仕事柄、つい人様の口元に視線が行ってしまうのですが、最近よくみかけるのが歯が欠けたまま放置している人です。しかも、放置している人はただの人ではありません。歯医者なのです。
最近、地元歯科医師会関係の先生や僕の出身歯科大学の先輩の先生数人と会う機会があったのですが、偶然とは言えないくらい、全員の上の前歯が欠けていたのです。あまりにも目立ち過ぎて、歯医者でなくてもわかってしまうぐらいでした。
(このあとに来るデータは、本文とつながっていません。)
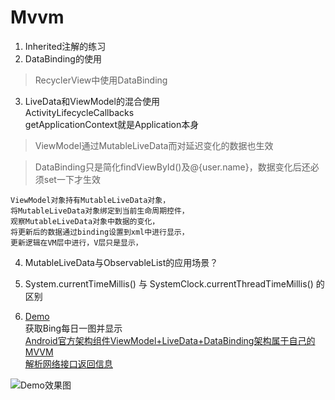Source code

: # Mvvm
1. Inherited注解的练习  
2. DataBinding的使用  
>RecyclerView中使用DataBinding

3. LiveData和ViewModel的混合使用    
ActivityLifecycleCallbacks  
getApplicationContext就是Application本身    
>ViewModel通过MutableLiveData而对延迟变化的数据也生效

>DataBinding只是简化findViewById()及@{user.name}，数据变化后还必须set一下才生效

```
ViewModel对象持有MutableLiveData对象，
将MutableLiveData对象绑定到当前生命周期控件，
观察MutableLiveData对象中数据的变化，
将更新后的数据通过binding设置到xml中进行显示，
更新逻辑在VM层中进行，V层只是显示，
```

4. MutableLiveData与ObservableList的应用场景？    

5. System.currentTimeMillis() 与 SystemClock.currentThreadTimeMillis() 的区别

6. [Demo](https://github.com/WaterYuanData/Mvvm)    
获取Bing每日一图并显示   
[Android官方架构组件ViewModel+LiveData+DataBinding架构属于自己的MVVM](https://www.cnblogs.com/dev-njp/p/8783341.html)    
[解析网络接口返回信息](https://cn.bing.com/HPImageArchive.aspx?format=js&idx=1&n=1)

![Demo效果图](https://upload-images.jianshu.io/upload_images/9601136-2d04c587f100733f.gif?imageMogr2/auto-orient/strip)
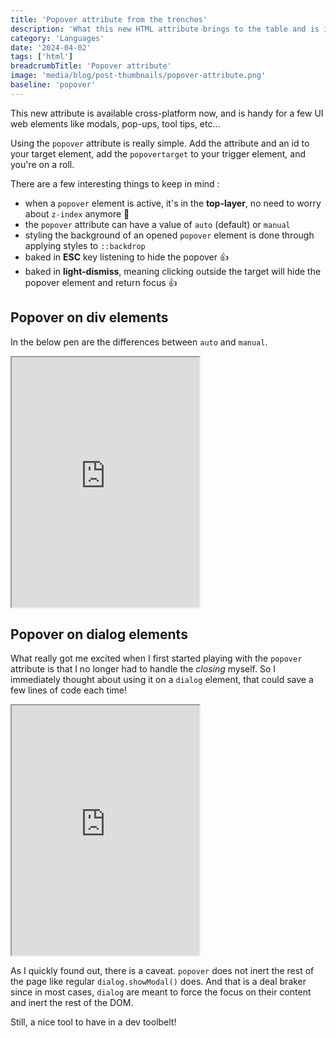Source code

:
 ```yaml
---
title: 'Popover attribute from the trenches'
description: 'What this new HTML attribute brings to the table and is it usable on dialog elements ?'
category: 'Languages'
date: '2024-04-02'
tags: ['html']
breadcrumbTitle: 'Popover attribute'
image: 'media/blog/post-thumbnails/popover-attribute.png'
baseline: 'popover'
---
```


This new attribute is available cross-platform now, and is handy for a few UI web elements like modals, pop-ups, tool tips, etc...

Using the `popover` attribute is really simple. Add the attribute and an id to your target element, add the `popovertarget` to your trigger element, and you're on a roll.

There are a few interesting things to keep in mind : 

- when a `popover` element is active, it's in the **top-layer**, no need to worry about `z-index` anymore 💪
- the `popover` attribute can have a value of `auto` (default) or `manual`
- styling the background of an opened `popover` element is done through applying styles to `::backdrop` 
- baked in **ESC** key listening to hide the popover 👍
- baked in **light-dismiss**, meaning clicking outside the target will hide the popover element and return focus 👍

## Popover on div elements

In the below pen are the differences between `auto` and `manual`.

<iframe height="400" title="Popover on div" src="https://codepen.io/metasurfers/embed/mdZLbyd?default-tab=html%2Cresult" loading="lazy" allowtransparency="true" allowfullscreen="true">
  See the Pen <a href="https://codepen.io/metasurfers/pen/mdZLbyd">
  Popover attribute</a> by Michael Picard (<a href="https://codepen.io/metasurfers">@metasurfers</a>)
  on <a href="https://codepen.io">CodePen</a>.
</iframe>

## Popover on dialog elements

What really got me excited when I first started playing with the `popover` attribute is that I no longer had to handle the _closing_ myself. So I immediately thought about using it on a `dialog` element, that could save a few lines of code each time!

<iframe height="400" title="Popover on dialog" src="https://codepen.io/metasurfers/embed/JjQvWZL?default-tab=html%2Cresult"  loading="lazy" allowtransparency="true" allowfullscreen="true">
  See the Pen <a href="https://codepen.io/metasurfers/pen/JjQvWZL">
  Popover on div</a> by Michael Picard (<a href="https://codepen.io/metasurfers">@metasurfers</a>)
  on <a href="https://codepen.io">CodePen</a>.
</iframe>

As I quickly found out, there is a caveat. `popover` does not inert the rest of the page like regular `dialog.showModal()` does. And that is a deal braker since in most cases, `dialog` are meant to force the focus on their content and inert the rest of the DOM.

Still, a nice tool to have in a dev toolbelt!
“こんなに派手に歯が欠けたままで恥ずかしくないのだろうか?”
僕は某先生にどうして前歯が欠けたまま放置しているのか尋ねてみました。
「歯が悪いのはわかっているのだけどね。普段の仕事はマスクをしているから患者さんにはわからないしなあ・・・。」
歯医者の不養生そのものです。
意外に思われるかもしれませんが、歯医者は自分自身の歯が悪かった場合、かかりつけの歯医者がいる確率は意外と少ないのです。 その理由としては、歯医者は歯の治療のことがわかっていること、自分の歯が悪いことを同業者である他の歯医者に知られたくないという変なプライド、自分の歯の健康にルーズなことなどが考えられますが、日頃患者さんに歯の健康の大切さを説いている歯医者であるならば、自らの歯の健康には気を遣わなくてはならない立場。それならば、自分の歯が悪い場合には、患者さんと同様かかりつけの歯医者を持つべきだと思うのですが、そうではない現実。 歯医者の中には、自分の歯を自分で治療する歯医者もいるようですが、僕はできません。ちなみに僕のかかりつけ歯医者は一応親父なのですが、親父も高齢になってきたため、最近では、同じ歯医者である叔父に診てもらう機会が増えてきました。
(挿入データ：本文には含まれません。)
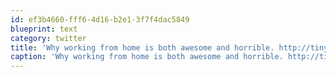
 ```yaml
---
id: ef3b4660-fff6-4d16-b2e1-3f7f4dac5849
blueprint: text
category: twitter
title: 'Why working from home is both awesome and horrible. http://tinyurl.com/2eomy52 P.S: anyone have a dump-truck I can borrow?'
caption: 'Why working from home is both awesome and horrible. http://tinyurl.com/2eomy52 P.S: anyone have a dump-truck I can borrow?'
---
```

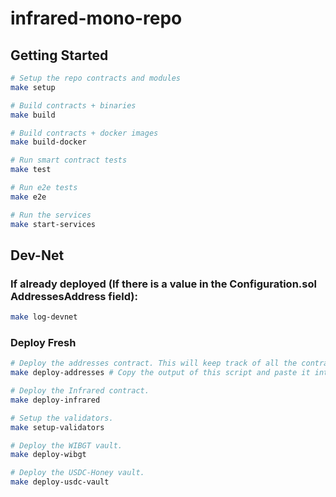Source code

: # infrared-mono-repo

## Getting Started

```bash
# Setup the repo contracts and modules
make setup

# Build contracts + binaries
make build

# Build contracts + docker images
make build-docker

# Run smart contract tests 
make test

# Run e2e tests 
make e2e 

# Run the services
make start-services
```

## Dev-Net

### If already deployed (If there is a value in the Configuration.sol AddressesAddress field):
```bash
make log-devnet
```

### Deploy Fresh

```bash
# Deploy the addresses contract. This will keep track of all the contracts deployed.
make deploy-addresses # Copy the output of this script and paste it into the Configurations.sol file.

# Deploy the Infrared contract.
make deploy-infrared

# Setup the validators.
make setup-validators

# Deploy the WIBGT vault.
make deploy-wibgt

# Deploy the USDC-Honey vault.
make deploy-usdc-vault
```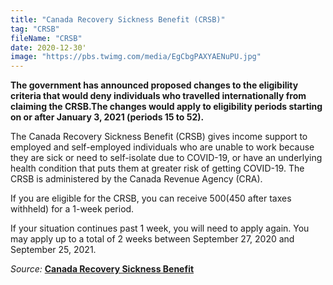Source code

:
 ```yaml
---
title: "Canada Recovery Sickness Benefit (CRSB)"
tag: "CRSB"
fileName: "CRSB"
date: 2020-12-30'
image: "https://pbs.twimg.com/media/EgCbgPAXYAENuPU.jpg"
---
```


**The government has announced proposed changes to the eligibility criteria that would deny individuals who travelled internationally from claiming the CRSB.The changes would apply to eligibility periods starting on or after January 3, 2021 (periods 15 to 52).**

The Canada Recovery Sickness Benefit (CRSB) gives income support to employed and self-employed individuals who are unable to work because they are sick or need to self-isolate due to COVID-19, or have an underlying health condition that puts them at greater risk of getting COVID-19. The CRSB is administered by the Canada Revenue Agency (CRA).

If you are eligible for the CRSB, you can receive $500 ($450 after taxes withheld) for a 1-week period.

If your situation continues past 1 week, you will need to apply again. You may apply up to a total of 2 weeks between September 27, 2020 and September 25, 2021.

_Source:_ **[Canada Recovery Sickness Benefit](https://www.canada.ca/en/revenue-agency/services/benefits/recovery-sickness-benefit.html)**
歯が欠けているということで思い出したことがあります。 ある歯医者が心筋梗塞で某大学病院に入院した時のことです。その歯医者の先生が入院していた病室に教授が部下である教室員を引き連れて大挙してやってきました。教授回診というやつです。教授は、担当医から説明を聞き、カルテを見ていたそうですが、患者である歯医者の先生がヘビースモーカーであることを知り、語調を強めて言ったそうです。
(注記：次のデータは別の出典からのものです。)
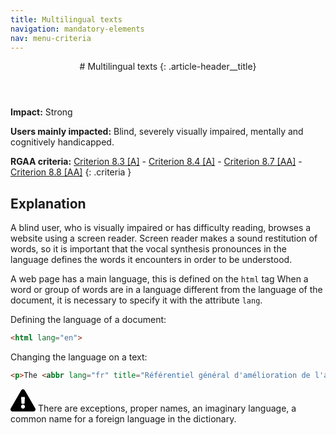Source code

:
 ```yaml
---
title: Multilingual texts
navigation: mandatory-elements
nav: menu-criteria
---
```


<header>
# Multilingual texts
{: .article-header__title}
</header>

**Impact:** Strong

**Users mainly impacted:** Blind, severely visually impaired, mentally and cognitively handicapped.

**RGAA criteria:** [Criterion 8.3 [A]](http://disic.github.io/rgaa_referentiel_en/criteria.html#crit-8-3) - [Criterion 8.4 [A]](http://disic.github.io/rgaa_referentiel_en/criteria.html#crit-8-4) - [Criterion 8.7 [AA]](http://disic.github.io/rgaa_referentiel_en/criteria.html#crit-8-7) - [Criterion 8.8 [AA]](http://disic.github.io/rgaa_referentiel_en/criteria.html#crit-8-8)
{: .criteria }

## Explanation

A blind user, who is visually impaired or has difficulty reading, browses a website using a screen reader. Screen reader makes a sound restitution of words, so it is important that the vocal synthesis pronounces in the language defines the words it encounters in order to be understood.

A web page has a main language, this is defined on the `html` tag
When a word or group of words are in a language different from the language of the document, it is necessary to specify it with the attribute `lang`.

Defining the language of a document:
```html
<html lang="en">
```

Changing the language on a text:
```html
<p>The <abbr lang="fr" title="Référentiel général d'amélioration de l'accessibilité">RGAA</abbr> is the French government's General Guideline for Accessibility Improvement.</p>
```

<div class="important">
<svg role="img" aria-label="Important" xmlns="http://www.w3.org/2000/svg" viewBox="0 0 576 512" width="40" height="36"><title>Important</title><path d="M569.517 440.013C587.975 472.007 564.806 512 527.94 512H48.054c-36.937 0-59.999-40.055-41.577-71.987L246.423 23.985c18.467-32.009 64.72-31.951 83.154 0l239.94 416.028zM288 354c-25.405 0-46 20.595-46 46s20.595 46 46 46 46-20.595 46-46-20.595-46-46-46zm-43.673-165.346l7.418 136c.347 6.364 5.609 11.346 11.982 11.346h48.546c6.373 0 11.635-4.982 11.982-11.346l7.418-136c.375-6.874-5.098-12.654-11.982-12.654h-63.383c-6.884 0-12.356 5.78-11.981 12.654z"/></svg>
There are exceptions, proper names, an imaginary language, a common name for a foreign language in the dictionary.
</div>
「○○さん、タバコを止められなかったから心筋梗塞になったということを理解していますか?あなた歯医者でしょ!歯医者でありながらタバコを止めることもできんのですか。こんなことではあなたの患者にも示しがつきませんわな。」
まるで歯医者を目の敵にするかのようにボロクソに言っていた教授。 その教授に対して、歯医者は一言 「あんたもその前歯、早く治さんと周囲の笑いものになりまっせ!」
教室員からは思わず“クスッ”という笑い声が漏れ聞こえたのだとか。その教授は以前から上の前歯が欠けていたそうですが、歯医者に通わずそのまま放置していたのだとか。教室員は教授の前歯のことを気がついてはいたのですが、この教授はかなり個性的なワンマン教授だったそうで、教室員は口ごたえすることができないような雰囲気だったとのこと。そのため、教室員は誰一人として教授の折れた前歯のことを面と向かって指摘することができなかったそうなのです。 そんな中、一入院患者である歯医者からモロに前歯のことを指摘され、嫌味を言われた教授。怒り心頭だったそうです。
狭心症の歯医者も前歯が欠けた歯医者もどっちもどっちです。医者の不養生という点ではお互い様といったところだったかもしれません。実に情けなく、患者さんに対し、示しがつかない話です。